◆ **Task item**
Transcribe each line of the records below exactly, excluding any embedded images.

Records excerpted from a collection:

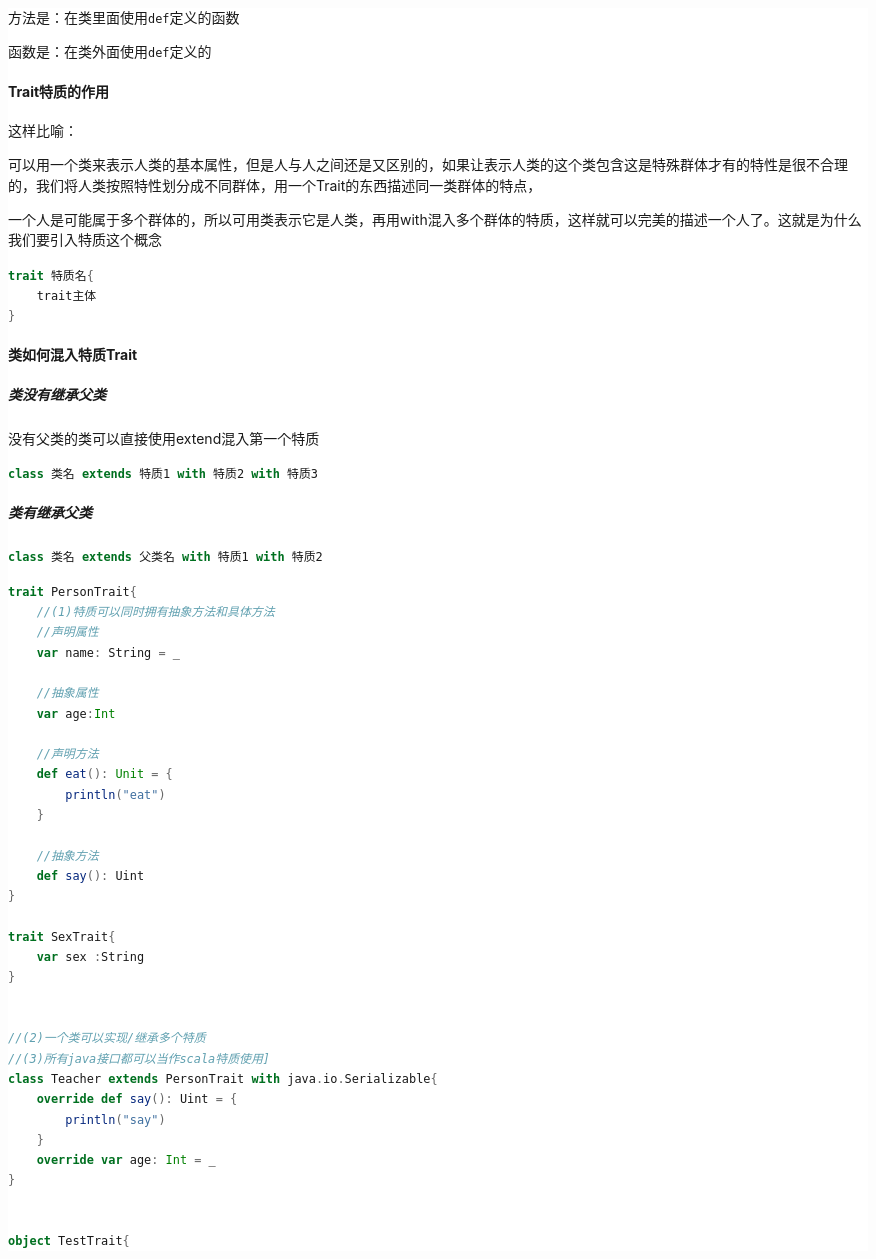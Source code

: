 方法是：在类里面使用`def`定义的函数

函数是：在类外面使用`def`定义的

#### Trait特质的作用

这样比喻：

可以用一个类来表示人类的基本属性，但是人与人之间还是又区别的，如果让表示人类的这个类包含这是特殊群体才有的特性是很不合理的，我们将人类按照特性划分成不同群体，用一个Trait的东西描述同一类群体的特点，

一个人是可能属于多个群体的，所以可用类表示它是人类，再用with混入多个群体的特质，这样就可以完美的描述一个人了。这就是为什么我们要引入特质这个概念

```scala
trait 特质名{
    trait主体
}
```

#### 类如何混入特质Trait

##### 类没有继承父类

没有父类的类可以直接使用extend混入第一个特质

```scala
class 类名 extends 特质1 with 特质2 with 特质3
```

##### 类有继承父类

```scala
class 类名 extends 父类名 with 特质1 with 特质2
```

```scala
trait PersonTrait{
    //(1)特质可以同时拥有抽象方法和具体方法
    //声明属性
    var name: String = _

    //抽象属性
    var age:Int

    //声明方法
    def eat(): Unit = {
        println("eat")
    }

    //抽象方法
    def say(): Uint
}

trait SexTrait{
    var sex :String
}


//(2)一个类可以实现/继承多个特质
//(3)所有java接口都可以当作scala特质使用]
class Teacher extends PersonTrait with java.io.Serializable{
    override def say(): Uint = {
        println("say")
    }
    override var age: Int = _
}


object TestTrait{
```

◆ **Output below**
Source code

: 方法是：在类里面使用`def`定义的函数

函数是：在类外面使用`def`定义的

#### Trait特质的作用

这样比喻：

可以用一个类来表示人类的基本属性，但是人与人之间还是又区别的，如果让表示人类的这个类包含这是特殊群体才有的特性是很不合理的，我们将人类按照特性划分成不同群体，用一个Trait的东西描述同一类群体的特点，

一个人是可能属于多个群体的，所以可用类表示它是人类，再用with混入多个群体的特质，这样就可以完美的描述一个人了。这就是为什么我们要引入特质这个概念

```scala
trait 特质名{
    trait主体
}
```

#### 类如何混入特质Trait

##### 类没有继承父类

没有父类的类可以直接使用extend混入第一个特质

```scala
class 类名 extends 特质1 with 特质2 with 特质3
```

##### 类有继承父类

```scala
class 类名 extends 父类名 with 特质1 with 特质2
```

```scala
trait PersonTrait{
    //(1)特质可以同时拥有抽象方法和具体方法
    //声明属性
    var name: String = _

    //抽象属性
    var age:Int

    //声明方法
    def eat(): Unit = {
        println("eat")
    }

    //抽象方法
    def say(): Uint
}

trait SexTrait{
    var sex :String
}


//(2)一个类可以实现/继承多个特质
//(3)所有java接口都可以当作scala特质使用]
class Teacher extends PersonTrait with java.io.Serializable{
    override def say(): Uint = {
        println("say")
    }
    override var age: Int = _
}


object TestTrait{
```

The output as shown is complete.